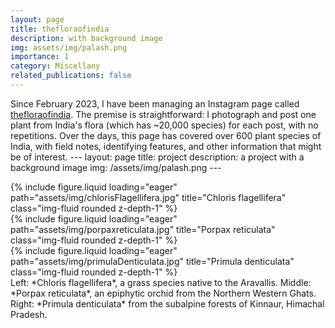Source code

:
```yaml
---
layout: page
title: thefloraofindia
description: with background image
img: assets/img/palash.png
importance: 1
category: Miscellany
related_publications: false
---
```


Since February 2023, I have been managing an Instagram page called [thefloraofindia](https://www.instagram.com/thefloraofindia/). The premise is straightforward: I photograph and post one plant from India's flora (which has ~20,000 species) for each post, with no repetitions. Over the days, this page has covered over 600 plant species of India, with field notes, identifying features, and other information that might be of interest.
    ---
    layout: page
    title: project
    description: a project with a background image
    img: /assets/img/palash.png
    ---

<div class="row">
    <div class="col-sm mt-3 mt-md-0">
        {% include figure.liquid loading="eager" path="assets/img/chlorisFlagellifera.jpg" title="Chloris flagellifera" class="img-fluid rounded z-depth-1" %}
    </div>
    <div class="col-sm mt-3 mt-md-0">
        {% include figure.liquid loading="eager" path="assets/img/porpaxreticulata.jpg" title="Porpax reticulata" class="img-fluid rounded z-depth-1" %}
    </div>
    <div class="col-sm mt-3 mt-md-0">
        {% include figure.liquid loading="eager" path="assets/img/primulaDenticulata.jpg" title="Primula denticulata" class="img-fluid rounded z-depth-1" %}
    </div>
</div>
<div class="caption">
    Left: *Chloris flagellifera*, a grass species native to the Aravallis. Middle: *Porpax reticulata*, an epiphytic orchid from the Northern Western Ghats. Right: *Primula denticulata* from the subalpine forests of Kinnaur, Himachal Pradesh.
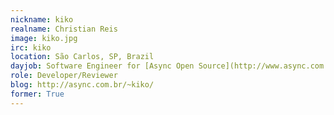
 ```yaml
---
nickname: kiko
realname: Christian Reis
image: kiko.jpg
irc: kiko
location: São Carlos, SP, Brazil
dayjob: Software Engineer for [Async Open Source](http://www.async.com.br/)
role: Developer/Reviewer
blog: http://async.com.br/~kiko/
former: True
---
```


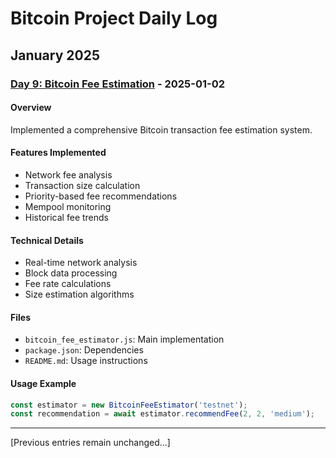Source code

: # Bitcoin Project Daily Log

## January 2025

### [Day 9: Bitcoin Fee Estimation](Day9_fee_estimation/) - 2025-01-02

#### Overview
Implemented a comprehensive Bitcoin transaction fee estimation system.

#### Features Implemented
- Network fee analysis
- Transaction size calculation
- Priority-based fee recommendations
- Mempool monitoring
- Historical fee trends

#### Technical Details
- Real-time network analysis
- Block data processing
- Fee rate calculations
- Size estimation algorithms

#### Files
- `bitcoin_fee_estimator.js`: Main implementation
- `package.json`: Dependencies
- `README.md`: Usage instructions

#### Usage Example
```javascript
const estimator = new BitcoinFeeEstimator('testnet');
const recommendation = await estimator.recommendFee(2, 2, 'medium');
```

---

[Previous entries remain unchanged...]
==
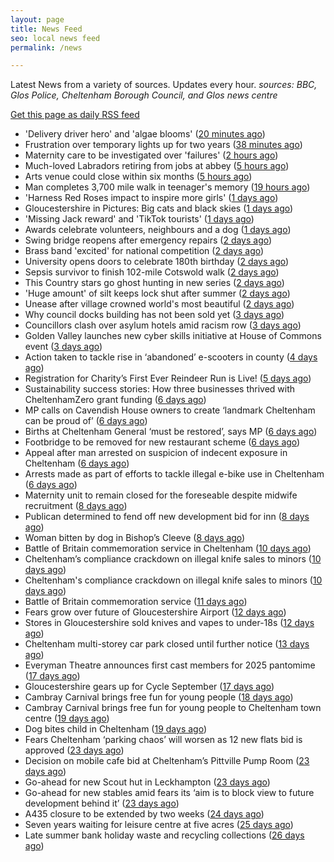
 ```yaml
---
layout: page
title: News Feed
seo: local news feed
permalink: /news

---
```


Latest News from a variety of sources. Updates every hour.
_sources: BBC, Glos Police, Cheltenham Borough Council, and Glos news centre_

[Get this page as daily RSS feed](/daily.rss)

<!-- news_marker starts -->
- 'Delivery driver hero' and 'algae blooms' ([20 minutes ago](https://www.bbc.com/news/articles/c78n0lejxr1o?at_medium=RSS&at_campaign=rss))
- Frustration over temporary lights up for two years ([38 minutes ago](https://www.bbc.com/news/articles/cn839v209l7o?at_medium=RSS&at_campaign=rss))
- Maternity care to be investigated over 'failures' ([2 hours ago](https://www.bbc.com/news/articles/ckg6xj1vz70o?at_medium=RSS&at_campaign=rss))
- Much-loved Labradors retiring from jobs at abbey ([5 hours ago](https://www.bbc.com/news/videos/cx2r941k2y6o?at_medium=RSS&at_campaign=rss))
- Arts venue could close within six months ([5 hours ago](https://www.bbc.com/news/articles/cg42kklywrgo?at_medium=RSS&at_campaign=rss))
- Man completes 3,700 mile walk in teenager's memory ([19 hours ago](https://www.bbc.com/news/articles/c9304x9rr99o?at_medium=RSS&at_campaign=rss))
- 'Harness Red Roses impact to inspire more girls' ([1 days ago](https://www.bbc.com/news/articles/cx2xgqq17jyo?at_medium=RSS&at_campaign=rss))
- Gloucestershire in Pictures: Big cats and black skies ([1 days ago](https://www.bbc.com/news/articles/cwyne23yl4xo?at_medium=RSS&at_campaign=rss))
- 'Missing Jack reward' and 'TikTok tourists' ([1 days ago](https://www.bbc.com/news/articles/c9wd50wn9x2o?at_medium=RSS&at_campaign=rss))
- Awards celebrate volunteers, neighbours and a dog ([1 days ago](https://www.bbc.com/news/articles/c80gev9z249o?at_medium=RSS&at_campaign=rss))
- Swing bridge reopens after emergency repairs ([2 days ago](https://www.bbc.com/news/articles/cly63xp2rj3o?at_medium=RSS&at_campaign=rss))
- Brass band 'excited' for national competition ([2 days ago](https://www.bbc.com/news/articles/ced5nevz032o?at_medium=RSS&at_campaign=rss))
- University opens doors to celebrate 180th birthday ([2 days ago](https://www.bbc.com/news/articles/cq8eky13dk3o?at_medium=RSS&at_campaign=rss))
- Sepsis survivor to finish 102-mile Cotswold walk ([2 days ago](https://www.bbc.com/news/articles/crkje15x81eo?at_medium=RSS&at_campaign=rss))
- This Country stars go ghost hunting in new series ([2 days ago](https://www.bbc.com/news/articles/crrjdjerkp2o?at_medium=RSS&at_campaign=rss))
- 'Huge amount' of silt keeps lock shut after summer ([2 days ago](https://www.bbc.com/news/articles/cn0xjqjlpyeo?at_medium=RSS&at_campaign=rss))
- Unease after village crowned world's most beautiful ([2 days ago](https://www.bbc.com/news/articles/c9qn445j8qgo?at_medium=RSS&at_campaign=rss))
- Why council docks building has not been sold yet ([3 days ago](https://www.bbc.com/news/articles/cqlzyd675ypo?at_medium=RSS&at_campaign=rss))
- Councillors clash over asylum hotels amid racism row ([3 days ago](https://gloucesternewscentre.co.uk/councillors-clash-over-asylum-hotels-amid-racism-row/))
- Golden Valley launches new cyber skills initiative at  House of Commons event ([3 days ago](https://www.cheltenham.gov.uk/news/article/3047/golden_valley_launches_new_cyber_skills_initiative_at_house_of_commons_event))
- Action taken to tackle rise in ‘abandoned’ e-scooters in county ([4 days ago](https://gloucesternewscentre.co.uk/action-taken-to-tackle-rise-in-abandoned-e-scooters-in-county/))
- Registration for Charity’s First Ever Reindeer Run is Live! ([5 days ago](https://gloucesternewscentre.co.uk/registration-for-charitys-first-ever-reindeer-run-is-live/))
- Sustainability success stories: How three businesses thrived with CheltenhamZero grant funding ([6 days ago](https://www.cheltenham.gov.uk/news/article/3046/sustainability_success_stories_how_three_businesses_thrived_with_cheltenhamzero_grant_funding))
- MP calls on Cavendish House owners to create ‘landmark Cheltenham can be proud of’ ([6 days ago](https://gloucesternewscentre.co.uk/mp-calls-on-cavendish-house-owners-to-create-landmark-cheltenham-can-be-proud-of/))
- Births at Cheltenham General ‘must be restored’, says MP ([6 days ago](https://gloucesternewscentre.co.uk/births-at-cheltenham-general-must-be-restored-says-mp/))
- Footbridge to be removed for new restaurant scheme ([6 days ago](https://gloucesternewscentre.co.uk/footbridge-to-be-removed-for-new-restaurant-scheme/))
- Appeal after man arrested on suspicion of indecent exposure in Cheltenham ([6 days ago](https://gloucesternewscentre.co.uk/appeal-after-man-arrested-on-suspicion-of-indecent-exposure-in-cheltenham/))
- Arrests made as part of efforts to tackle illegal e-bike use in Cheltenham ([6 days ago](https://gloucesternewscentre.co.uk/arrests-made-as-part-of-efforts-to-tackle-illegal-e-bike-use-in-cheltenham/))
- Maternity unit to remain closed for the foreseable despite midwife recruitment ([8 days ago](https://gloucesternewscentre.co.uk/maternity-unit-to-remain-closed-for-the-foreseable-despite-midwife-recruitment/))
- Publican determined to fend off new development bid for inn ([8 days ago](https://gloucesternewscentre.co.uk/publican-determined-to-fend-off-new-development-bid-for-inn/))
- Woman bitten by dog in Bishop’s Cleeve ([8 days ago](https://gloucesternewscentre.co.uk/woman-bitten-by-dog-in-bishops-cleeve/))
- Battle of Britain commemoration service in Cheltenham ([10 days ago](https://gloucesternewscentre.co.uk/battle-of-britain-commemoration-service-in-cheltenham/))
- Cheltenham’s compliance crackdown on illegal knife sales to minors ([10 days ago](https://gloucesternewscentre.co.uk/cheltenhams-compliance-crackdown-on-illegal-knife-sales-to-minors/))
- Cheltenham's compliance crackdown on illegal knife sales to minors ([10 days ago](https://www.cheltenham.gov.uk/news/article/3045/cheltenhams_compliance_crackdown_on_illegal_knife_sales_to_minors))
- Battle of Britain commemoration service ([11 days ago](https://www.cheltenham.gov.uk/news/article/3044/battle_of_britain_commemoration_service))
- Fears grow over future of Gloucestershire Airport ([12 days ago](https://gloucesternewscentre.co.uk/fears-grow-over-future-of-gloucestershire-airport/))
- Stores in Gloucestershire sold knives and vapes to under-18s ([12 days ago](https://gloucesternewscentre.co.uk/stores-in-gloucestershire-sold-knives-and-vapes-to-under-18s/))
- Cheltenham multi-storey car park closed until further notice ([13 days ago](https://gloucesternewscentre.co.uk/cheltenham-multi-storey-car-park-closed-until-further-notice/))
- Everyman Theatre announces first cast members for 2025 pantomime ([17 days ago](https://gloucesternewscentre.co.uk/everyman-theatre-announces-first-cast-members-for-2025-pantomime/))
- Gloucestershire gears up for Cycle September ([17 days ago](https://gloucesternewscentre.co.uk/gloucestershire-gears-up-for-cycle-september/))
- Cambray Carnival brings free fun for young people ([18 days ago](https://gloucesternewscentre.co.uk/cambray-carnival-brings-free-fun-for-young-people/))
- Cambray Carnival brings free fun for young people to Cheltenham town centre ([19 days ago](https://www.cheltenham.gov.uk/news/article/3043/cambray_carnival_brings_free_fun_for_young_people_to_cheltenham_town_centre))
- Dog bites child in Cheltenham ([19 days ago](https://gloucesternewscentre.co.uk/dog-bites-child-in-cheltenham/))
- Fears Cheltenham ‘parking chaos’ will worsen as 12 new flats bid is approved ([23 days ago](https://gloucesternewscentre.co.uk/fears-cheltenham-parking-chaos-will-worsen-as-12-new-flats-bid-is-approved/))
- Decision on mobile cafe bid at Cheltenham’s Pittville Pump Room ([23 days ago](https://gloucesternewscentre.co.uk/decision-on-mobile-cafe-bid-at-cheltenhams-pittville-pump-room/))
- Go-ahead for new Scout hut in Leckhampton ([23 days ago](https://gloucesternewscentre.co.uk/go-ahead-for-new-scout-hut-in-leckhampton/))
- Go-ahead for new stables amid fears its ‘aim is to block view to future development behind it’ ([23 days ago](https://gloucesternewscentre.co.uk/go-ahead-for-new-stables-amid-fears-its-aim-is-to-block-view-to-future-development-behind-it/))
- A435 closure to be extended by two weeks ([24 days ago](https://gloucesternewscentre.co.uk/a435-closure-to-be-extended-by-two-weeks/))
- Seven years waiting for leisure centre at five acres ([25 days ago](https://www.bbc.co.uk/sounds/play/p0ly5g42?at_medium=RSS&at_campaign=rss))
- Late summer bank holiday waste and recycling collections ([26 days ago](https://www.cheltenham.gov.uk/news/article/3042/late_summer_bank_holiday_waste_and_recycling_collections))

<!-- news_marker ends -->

* TRY IT *
Search the listing above for the lines with "- Woman bitten" and "- Cheltenham’s compliance", then output those lines and all lines between them exactly.

* TASK OUTPUT *
- Woman bitten by dog in Bishop’s Cleeve ([8 days ago](https://gloucesternewscentre.co.uk/woman-bitten-by-dog-in-bishops-cleeve/))
- Battle of Britain commemoration service in Cheltenham ([10 days ago](https://gloucesternewscentre.co.uk/battle-of-britain-commemoration-service-in-cheltenham/))
- Cheltenham’s compliance crackdown on illegal knife sales to minors ([10 days ago](https://gloucesternewscentre.co.uk/cheltenhams-compliance-crackdown-on-illegal-knife-sales-to-minors/))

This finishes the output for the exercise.